***** ENTRIES PROVIDED

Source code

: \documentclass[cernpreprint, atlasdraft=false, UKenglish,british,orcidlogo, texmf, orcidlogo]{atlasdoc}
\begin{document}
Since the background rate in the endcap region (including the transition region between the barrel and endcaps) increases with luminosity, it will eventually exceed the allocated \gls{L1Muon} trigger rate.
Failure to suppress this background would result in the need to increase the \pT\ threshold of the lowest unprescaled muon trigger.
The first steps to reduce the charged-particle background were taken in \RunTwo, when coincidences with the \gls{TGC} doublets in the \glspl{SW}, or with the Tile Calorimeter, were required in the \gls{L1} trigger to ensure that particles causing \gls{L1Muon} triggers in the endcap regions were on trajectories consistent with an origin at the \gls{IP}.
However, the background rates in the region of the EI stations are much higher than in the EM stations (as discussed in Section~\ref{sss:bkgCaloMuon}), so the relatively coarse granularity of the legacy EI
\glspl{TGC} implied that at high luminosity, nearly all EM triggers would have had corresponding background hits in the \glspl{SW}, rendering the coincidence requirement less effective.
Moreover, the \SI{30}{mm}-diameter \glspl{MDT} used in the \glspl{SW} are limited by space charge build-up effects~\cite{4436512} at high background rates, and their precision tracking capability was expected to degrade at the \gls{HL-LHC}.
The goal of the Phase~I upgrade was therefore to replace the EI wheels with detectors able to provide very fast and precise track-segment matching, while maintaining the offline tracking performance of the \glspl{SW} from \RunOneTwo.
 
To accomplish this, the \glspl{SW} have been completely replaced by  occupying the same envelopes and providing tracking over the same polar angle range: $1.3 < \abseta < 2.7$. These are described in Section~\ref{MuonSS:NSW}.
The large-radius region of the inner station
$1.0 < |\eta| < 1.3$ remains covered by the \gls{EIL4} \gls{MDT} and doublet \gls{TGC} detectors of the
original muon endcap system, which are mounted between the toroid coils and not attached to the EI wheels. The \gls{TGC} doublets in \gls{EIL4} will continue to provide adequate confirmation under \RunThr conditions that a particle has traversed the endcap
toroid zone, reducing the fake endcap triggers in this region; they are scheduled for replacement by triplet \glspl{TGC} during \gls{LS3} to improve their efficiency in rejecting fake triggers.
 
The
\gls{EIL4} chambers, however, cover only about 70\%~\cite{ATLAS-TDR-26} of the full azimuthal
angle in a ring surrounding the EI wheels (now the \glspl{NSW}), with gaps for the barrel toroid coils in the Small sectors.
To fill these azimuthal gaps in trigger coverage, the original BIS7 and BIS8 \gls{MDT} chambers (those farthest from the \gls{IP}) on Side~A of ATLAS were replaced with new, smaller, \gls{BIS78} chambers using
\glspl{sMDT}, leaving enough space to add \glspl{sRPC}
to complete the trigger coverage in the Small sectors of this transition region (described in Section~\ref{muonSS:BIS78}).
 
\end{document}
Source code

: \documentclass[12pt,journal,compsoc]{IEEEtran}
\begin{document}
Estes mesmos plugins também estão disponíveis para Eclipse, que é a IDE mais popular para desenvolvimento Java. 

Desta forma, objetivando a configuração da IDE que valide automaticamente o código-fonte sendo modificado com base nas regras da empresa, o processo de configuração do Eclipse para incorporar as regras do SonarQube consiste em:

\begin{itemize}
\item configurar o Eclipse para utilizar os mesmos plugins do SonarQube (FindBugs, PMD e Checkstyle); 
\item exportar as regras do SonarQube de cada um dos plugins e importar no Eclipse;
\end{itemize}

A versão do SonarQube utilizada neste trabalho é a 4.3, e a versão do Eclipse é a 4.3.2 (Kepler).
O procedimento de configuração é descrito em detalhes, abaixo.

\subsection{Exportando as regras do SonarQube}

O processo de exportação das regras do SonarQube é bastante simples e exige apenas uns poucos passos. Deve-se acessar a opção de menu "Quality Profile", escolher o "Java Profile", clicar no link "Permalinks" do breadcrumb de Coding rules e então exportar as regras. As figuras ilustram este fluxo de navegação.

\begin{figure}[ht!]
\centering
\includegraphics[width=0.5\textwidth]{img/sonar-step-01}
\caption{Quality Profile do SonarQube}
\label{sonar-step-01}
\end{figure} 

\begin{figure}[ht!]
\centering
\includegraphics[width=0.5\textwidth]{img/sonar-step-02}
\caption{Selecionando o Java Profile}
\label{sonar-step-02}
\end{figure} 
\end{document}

**********

*AIM OF THE TASK*:
Look in the material above for the line with "requirement less effective." and the line with "original muon endcap", and transcribe exactly those lines and all lines between them, nothing more.

*ANSWER FOR THE TASK*:
\glspl{TGC} implied that at high luminosity, nearly all EM triggers would have had corresponding background hits in the \glspl{SW}, rendering the coincidence requirement less effective.
Moreover, the \SI{30}{mm}-diameter \glspl{MDT} used in the \glspl{SW} are limited by space charge build-up effects~\cite{4436512} at high background rates, and their precision tracking capability was expected to degrade at the \gls{HL-LHC}.
The goal of the Phase~I upgrade was therefore to replace the EI wheels with detectors able to provide very fast and precise track-segment matching, while maintaining the offline tracking performance of the \glspl{SW} from \RunOneTwo.
 
To accomplish this, the \glspl{SW} have been completely replaced by  occupying the same envelopes and providing tracking over the same polar angle range: $1.3 < \abseta < 2.7$. These are described in Section~\ref{MuonSS:NSW}.
The large-radius region of the inner station
$1.0 < |\eta| < 1.3$ remains covered by the \gls{EIL4} \gls{MDT} and doublet \gls{TGC} detectors of the
original muon endcap system, which are mounted between the toroid coils and not attached to the EI wheels. The \gls{TGC} doublets in \gls{EIL4} will continue to provide adequate confirmation under \RunThr conditions that a particle has traversed the endcap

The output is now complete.